## EXERCISE DIRECTIONS
Comb through the entries for "begin" and pull out each line that holds it.

-------- DATASET EXTRACT --------

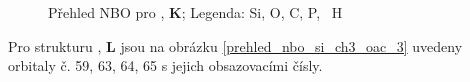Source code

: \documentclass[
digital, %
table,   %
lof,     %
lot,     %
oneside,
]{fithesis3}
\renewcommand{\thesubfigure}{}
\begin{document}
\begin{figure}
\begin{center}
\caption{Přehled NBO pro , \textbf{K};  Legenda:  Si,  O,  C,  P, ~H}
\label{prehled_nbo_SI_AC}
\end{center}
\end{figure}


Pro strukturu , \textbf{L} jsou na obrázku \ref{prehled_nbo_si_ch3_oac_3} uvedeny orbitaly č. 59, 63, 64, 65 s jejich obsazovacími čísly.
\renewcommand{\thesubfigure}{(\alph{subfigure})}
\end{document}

--------

## ANSWER SPACE
\begin{document}
\begin{figure}
\begin{center}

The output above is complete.